About this task: If a line in the entries below includes "left", pick it out and copy it.

Saved data entries:
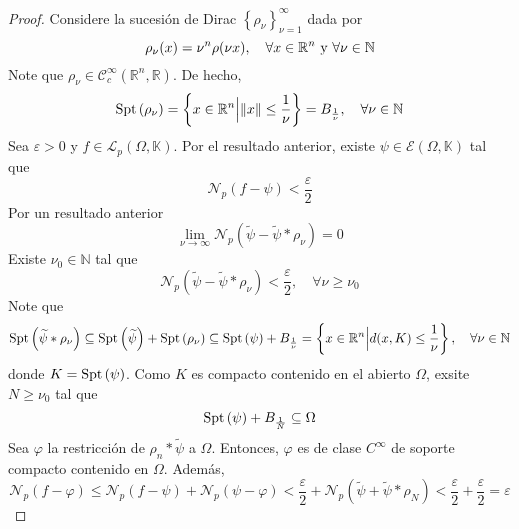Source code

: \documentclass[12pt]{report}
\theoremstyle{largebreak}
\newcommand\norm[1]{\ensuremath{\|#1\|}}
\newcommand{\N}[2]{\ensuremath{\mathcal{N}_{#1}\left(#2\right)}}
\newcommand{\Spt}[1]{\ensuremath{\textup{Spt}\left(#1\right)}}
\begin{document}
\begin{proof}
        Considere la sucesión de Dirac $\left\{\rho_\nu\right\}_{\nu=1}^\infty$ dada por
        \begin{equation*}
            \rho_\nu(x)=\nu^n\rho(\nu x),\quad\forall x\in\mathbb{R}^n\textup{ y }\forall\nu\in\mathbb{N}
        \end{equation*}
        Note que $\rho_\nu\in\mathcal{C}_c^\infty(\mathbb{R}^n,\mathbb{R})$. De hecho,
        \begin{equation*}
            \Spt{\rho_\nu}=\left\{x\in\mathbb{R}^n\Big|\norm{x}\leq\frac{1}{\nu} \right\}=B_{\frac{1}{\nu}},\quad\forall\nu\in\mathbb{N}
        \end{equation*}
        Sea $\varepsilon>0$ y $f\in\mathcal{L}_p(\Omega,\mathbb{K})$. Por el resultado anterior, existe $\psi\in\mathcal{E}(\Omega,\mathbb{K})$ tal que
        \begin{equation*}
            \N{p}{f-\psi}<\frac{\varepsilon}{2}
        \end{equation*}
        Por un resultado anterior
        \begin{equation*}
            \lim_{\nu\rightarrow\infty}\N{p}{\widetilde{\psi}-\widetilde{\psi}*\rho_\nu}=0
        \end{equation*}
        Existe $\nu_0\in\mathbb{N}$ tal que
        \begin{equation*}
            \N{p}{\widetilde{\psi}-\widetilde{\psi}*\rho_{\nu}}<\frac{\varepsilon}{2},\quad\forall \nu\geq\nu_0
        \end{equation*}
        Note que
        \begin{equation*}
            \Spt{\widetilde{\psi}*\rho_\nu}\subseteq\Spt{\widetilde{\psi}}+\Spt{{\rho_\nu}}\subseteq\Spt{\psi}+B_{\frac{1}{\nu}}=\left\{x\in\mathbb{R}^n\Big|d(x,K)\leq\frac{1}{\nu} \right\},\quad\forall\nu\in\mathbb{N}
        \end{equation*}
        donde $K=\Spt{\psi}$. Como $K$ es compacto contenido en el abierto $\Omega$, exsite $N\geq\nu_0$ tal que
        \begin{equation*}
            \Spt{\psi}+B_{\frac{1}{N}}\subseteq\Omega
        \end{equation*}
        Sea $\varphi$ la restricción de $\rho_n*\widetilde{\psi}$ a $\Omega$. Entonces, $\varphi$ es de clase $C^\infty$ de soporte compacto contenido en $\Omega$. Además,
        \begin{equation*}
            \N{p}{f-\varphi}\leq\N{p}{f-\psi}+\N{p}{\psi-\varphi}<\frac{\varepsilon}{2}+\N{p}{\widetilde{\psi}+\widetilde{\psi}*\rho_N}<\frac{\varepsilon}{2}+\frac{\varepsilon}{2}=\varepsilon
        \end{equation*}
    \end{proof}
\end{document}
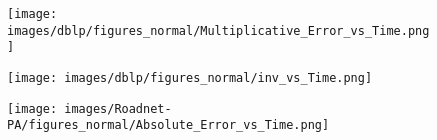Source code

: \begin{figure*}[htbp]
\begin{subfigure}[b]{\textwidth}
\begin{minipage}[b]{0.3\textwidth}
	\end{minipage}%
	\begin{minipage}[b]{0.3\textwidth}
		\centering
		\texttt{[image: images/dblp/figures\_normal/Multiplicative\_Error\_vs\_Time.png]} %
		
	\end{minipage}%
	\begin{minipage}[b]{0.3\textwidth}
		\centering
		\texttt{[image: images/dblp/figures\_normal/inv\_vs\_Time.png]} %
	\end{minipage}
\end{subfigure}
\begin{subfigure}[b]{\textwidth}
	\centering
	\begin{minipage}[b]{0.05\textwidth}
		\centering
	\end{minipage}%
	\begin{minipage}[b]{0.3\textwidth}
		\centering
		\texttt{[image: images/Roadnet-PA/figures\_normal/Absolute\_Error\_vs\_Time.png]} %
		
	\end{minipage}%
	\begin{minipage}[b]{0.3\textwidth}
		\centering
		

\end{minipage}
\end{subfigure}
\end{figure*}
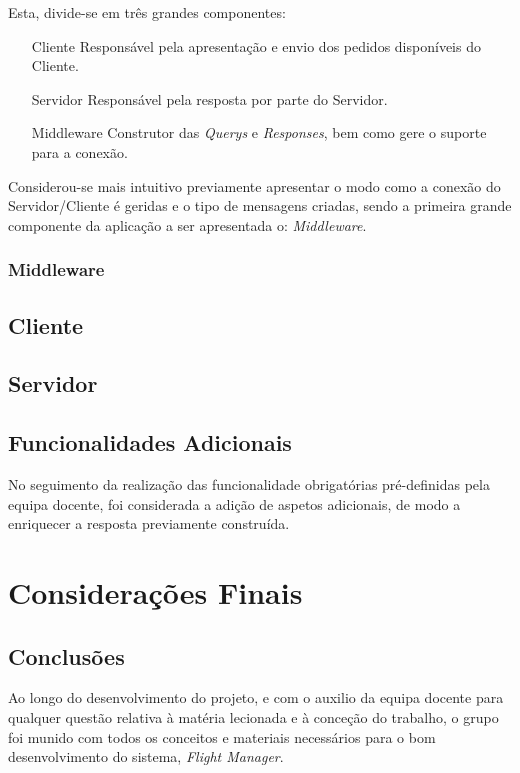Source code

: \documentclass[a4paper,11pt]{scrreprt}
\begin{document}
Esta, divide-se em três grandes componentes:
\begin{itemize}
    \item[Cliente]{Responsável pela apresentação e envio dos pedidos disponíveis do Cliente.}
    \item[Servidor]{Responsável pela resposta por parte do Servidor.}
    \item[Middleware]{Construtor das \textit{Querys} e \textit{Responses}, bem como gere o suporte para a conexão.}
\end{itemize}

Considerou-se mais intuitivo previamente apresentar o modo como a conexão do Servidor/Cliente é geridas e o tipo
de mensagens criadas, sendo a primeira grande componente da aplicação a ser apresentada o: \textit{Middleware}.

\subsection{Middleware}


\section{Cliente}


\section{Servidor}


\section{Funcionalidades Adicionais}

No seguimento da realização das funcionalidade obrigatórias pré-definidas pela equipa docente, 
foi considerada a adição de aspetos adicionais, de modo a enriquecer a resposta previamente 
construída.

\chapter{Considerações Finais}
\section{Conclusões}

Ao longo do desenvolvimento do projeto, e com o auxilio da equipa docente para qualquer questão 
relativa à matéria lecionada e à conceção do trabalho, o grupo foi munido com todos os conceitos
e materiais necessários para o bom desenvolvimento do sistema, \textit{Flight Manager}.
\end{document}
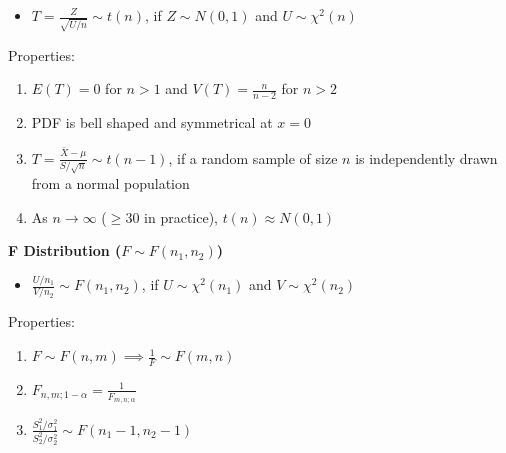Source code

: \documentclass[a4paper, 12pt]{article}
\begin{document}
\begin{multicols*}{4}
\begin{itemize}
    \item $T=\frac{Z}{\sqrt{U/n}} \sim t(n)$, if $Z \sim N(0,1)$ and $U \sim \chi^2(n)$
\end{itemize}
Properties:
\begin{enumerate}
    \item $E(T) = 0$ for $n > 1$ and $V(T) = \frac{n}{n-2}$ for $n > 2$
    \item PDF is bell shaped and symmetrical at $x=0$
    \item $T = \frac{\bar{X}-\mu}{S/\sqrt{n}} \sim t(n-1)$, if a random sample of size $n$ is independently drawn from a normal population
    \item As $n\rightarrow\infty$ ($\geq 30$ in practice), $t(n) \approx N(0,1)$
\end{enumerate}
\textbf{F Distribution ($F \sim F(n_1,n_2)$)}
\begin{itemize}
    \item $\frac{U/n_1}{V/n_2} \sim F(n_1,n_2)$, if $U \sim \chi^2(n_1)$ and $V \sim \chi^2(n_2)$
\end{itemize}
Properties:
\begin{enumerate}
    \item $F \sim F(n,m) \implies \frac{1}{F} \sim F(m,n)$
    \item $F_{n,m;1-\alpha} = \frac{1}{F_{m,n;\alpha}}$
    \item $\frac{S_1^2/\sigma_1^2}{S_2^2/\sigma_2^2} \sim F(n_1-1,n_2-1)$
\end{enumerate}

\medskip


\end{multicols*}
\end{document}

Result:
\newcommand{\N}[2]{\ensuremath{\mathcal{N}_{#1}\left(#2\right)}}
\newcommand{\Spt}[1]{\ensuremath{\textup{Spt}\left(#1\right)}}
        Considere la sucesión de Dirac $\left\{\rho_\nu\right\}_{\nu=1}^\infty$ dada por
            \Spt{\rho_\nu}=\left\{x\in\mathbb{R}^n\Big|\norm{x}\leq\frac{1}{\nu} \right\}=B_{\frac{1}{\nu}},\quad\forall\nu\in\mathbb{N}
            \Spt{\widetilde{\psi}*\rho_\nu}\subseteq\Spt{\widetilde{\psi}}+\Spt{{\rho_\nu}}\subseteq\Spt{\psi}+B_{\frac{1}{\nu}}=\left\{x\in\mathbb{R}^n\Big|d(x,K)\leq\frac{1}{\nu} \right\},\quad\forall\nu\in\mathbb{N}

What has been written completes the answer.